The world exists in fragments—scattered pieces of sensation that drift through the fever-haze like snow through pine boughs. Cold seeps through my leathers despite the fire burning in my blood. Each breath scrapes raw against my throat, tasting of copper and the bitter dregs of whatever Sareen fed me in that cursed water skin.

Footsteps. Light ones, careful on the forest floor. Not the heavy tread of orc warriors or the desperate crash of fleeing prey. Something else entirely.

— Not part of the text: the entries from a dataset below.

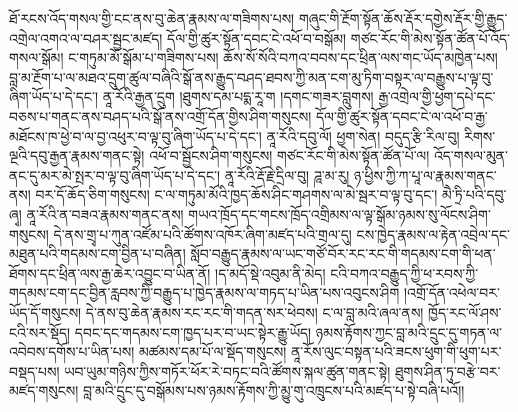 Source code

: \documentclass{article}
\begin{document}
ཐོ་རངས་འོད་གསལ་གྱི་ངང་ནས་བུ་ཆེན་རྣམས་ལ་གཟིགས་པས། གཞུང་གི་རྔོག་སྟོན་ཆོས་རྡོར་དགྱེས་རྡོར་གྱི་རྒྱུད་འགྲེལ་འགའ་ལ་བཤར་སྦྱང་མཛད། དོལ་གྱི་ཚུར་སྟོན་དབང་ངེ་འཕོ་བ་བསྒོམ། གཙང་རོང་གི་མེས་སྟོན་ཚོན་པོ་འོད་གསལ་སྒོམ། ང་གཏུམ་མོ་སྒོམ་པ་གཟིགས་པས། ཆོས་སོ་སོའི་བཀའ་བབས་དང་ཕྲིན་ལས་གང་ཡོད་མཁྱེན་པས། བླ་མ་རྔོག་པ་ལ་མཐའ་དྲུག་ཚུལ་བཞིའི་སྒོ་ནས་རྒྱུད་བཤད་ཐབས་ཀྱི་མན་ངག་མུ་ཏིག་བསྟར་ལ་བརྒྱུས་པ་ལྟ་བུ་ཞིག་ཡོད་པ་དེ་དང་། ནཱ་རོའི་རྒྱན་དྲུག །ཐུགས་དམ་པདྨ་རཱ་ག །དགང་གཟར་བླུགས། རྒྱ་འགྲེལ་གྱི་ཕྱག་དཔེ་དང་བཅས་པ་གནང་ནས་བཤད་པའི་སྒོ་ནས་འགྲོ་དོན་གྱིས་ཤིག་གསུངས། དོལ་གྱི་ཚུར་སྟོན་དབང་ངེ་ལ་འཕོ་བ་རྒྱ་མཐོངས་ཁ་ཕྱེ་བ་ལ་བྱ་འཕུར་བ་ལྟ་བུ་ཞིག་ཡོད་པ་དེ་དང་། ནཱ་རོའི་དབུ་ལོ། ཕྱག་སེན། བདུད་རྩི་རིལ་བུ། རིགས་ལྔའི་དབུ་རྒྱན་རྣམས་གནང་སྟེ། འཕོ་བ་སྦྱོངས་ཤིག་གསུངས། གཙང་རོང་གི་མེས་སྟོན་ཚོན་པོ་ལ། འོད་གསལ་མུན་ནང་དུ་མར་མེ་སྤར་བ་ལྟ་བུ་ཞིག་ཡོད་པ་དེ་དང་། ནཱ་རོའི་རྡོ་རྗེ་དྲིལ་བུ། ཌཱ་མ་རུ། ཉ་ཕྱིས་ཀྱི་ཀ་པཱ་ལ་རྣམས་གནང་ནས། བར་དོ་ཆོད་ཅིག་གསུངས། ང་ལ་གཏུམ་མོའི་ཁྱད་ཆོས་ཤིང་གཤགས་ལ་མེ་སྦར་བ་ལྟ་བུ་དང་། མཻ་ཏྲི་པའི་དབུ་ཞྭ། ནཱ་རོའི་ན་བཟའ་རྣམས་གནང་ནས། གཡའ་ཁྲོད་དང་གངས་ཁྲོད་འགྲིམས་ལ་ལྟ་སྒོམ་ཉམས་སུ་ལོངས་ཤིག་གསུངས། དེ་ནས་གྲྭ་པ་ཀུན་འཛོམ་པའི་ཚོགས་འཁོར་ཞིག་མཛད་པའི་གྲལ་དུ། ངས་ཁྱེད་རྣམས་ལ་རྟེན་འབྲེལ་དང་མཐུན་པའི་གདམས་ངག་བྱིན་པ་བཞིན། སློབ་བརྒྱུད་རྣམས་ལ་ཡང་གཙོ་བོར་རང་རང་གི་གདམས་ངག་གི་ཕན་ཐོགས་དང་ཕྲིན་ལས་རྒྱ་ཆེར་འབྱུང་བ་ཡིན་ནོ། །ད་མདོ་སྡེ་འབུམ་ནི་མེད། ངའི་བཀའ་བརྒྱུད་ཀྱི་ཕ་རབས་ཀྱི་གདམས་ངག་དང་བྱིན་རླབས་ཀྱི་བརྒྱུད་པ་ཁྱེད་རྣམས་ལ་གཏད་པ་ཡིན་པས་འབུངས་ཤིག །འགྲོ་དོན་འཕེལ་བར་ཡོད་དོ་གསུངས། དེ་ནས་བུ་ཆེན་རྣམས་རང་རང་གི་གདན་སར་ཕེབས། ང་ལ་བླ་མའི་ཞལ་ནས། ཁྱོད་རང་ལོ་ཤས་ངའི་སར་སྡོད། དབང་དང་གདམས་ངག་ཁྱད་པར་བ་ཡང་སྟེར་རྒྱུ་ཡོད། ཉམས་རྟོགས་ཀྱང་བླ་མའི་དྲུང་དུ་གཏན་ལ་འབེབས་དགོས་པ་ཡིན་པས། མཚམས་དམ་པོ་ལ་སྡོད་གསུངས། ནཱ་རོས་ལུང་བསྟན་པའི་ཟངས་ཕུག་གི་ཕུག་པར་བསྡད་པས། ཡབ་ཡུམ་གཉིས་ཀྱིས་གཏོར་ཕོར་རེ་བཏང་བའི་ཚོགས་སྐལ་ཚུན་གནང་སྟེ། ཐུགས་ཤིན་ཏུ་བརྩེ་བར་མཛད་གསུངས། བླ་མའི་དྲུང་དུ་བསྒོམས་པས་ཉམས་རྟོགས་ཀྱི་མྱུ་གུ་འཁྲུངས་པའི་མཛད་པ་སྟེ་བཞི་པའོ།།
\end{document}
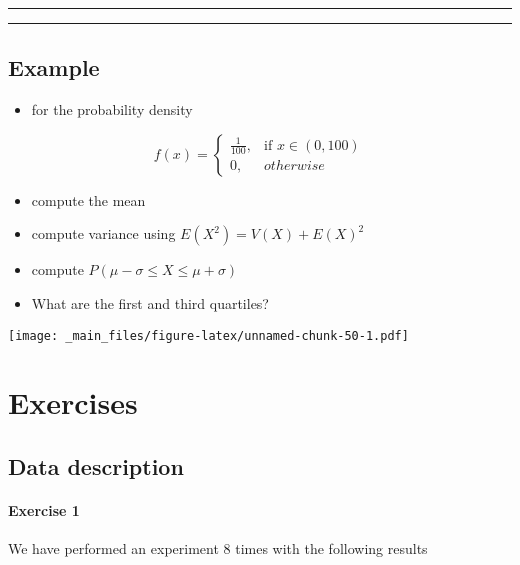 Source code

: \documentclass[
]{book}
\providecommand{\tightlist}{%
  \setlength{\itemsep}{0pt}\setlength{\parskip}{0pt}}
\begin{document}
\begin{center}\rule{0.5\linewidth}{0.5pt}\end{center}

\begin{center}\rule{0.5\linewidth}{0.5pt}\end{center}

\hypertarget{example-8}{%
\section{Example}\label{example-8}}

\begin{itemize}
\tightlist
\item
  for the probability density
\end{itemize}

\[
    f(x)= 
\begin{cases}
    \frac{1}{100},& \text{if } x\in (0,100)\\
    0,& otherwise 
\end{cases}
\]

\begin{itemize}
\tightlist
\item
  compute the mean
\item
  compute variance using \(E(X^2)=V(X)+E(X)^2\)
\item
  compute \(P(\mu-\sigma\leq X \leq \mu+\sigma)\)
\item
  What are the first and third quartiles?
\end{itemize}

\texttt{[image: \_main\_files/figure-latex/unnamed-chunk-50-1.pdf]}

\hypertarget{exercises}{%
\chapter{Exercises}\label{exercises}}

\hypertarget{data-description-1}{%
\section{Data description}\label{data-description-1}}

\hypertarget{exercise-1}{%
\subsubsection{Exercise 1}\label{exercise-1}}

We have performed an experiment 8 times with the following results
\end{document}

A voice cuts through the static filling my skull—woman's voice, low and measured. Counting. Numbers that rise and fall with a rhythm I can't quite place until understanding surfaces like a bubble breaking water.

My breathing. She's counting my breaths.

The realization should trigger alarm, should force my body into the defensive alertness that's kept me alive through two decades of clan warfare. Instead, I find myself listening to the cadence of her voice, the way each number carries a weight of concentration rather than threat. Seven. Eight. Nine. As if my survival matters to her in some way that makes no sense.

Human voices aren't supposed to sound like that when addressing orcs. Fear, yes. Hatred, certainly. Resignation, when circumstances leave no other choice. But this clinical focus, this careful attention to my body's rhythms—it speaks of someone who's chosen to invest effort in keeping me alive.

The question is why.

Movement beside me draws what little focus I can muster. Something small and warm settles near my head, and I catch the scent of a child—sweet milk-breath and that indefinable innocence that clings to the very young. Impossible. No human would bring a child this close to a dying orc, regardless of circumstances.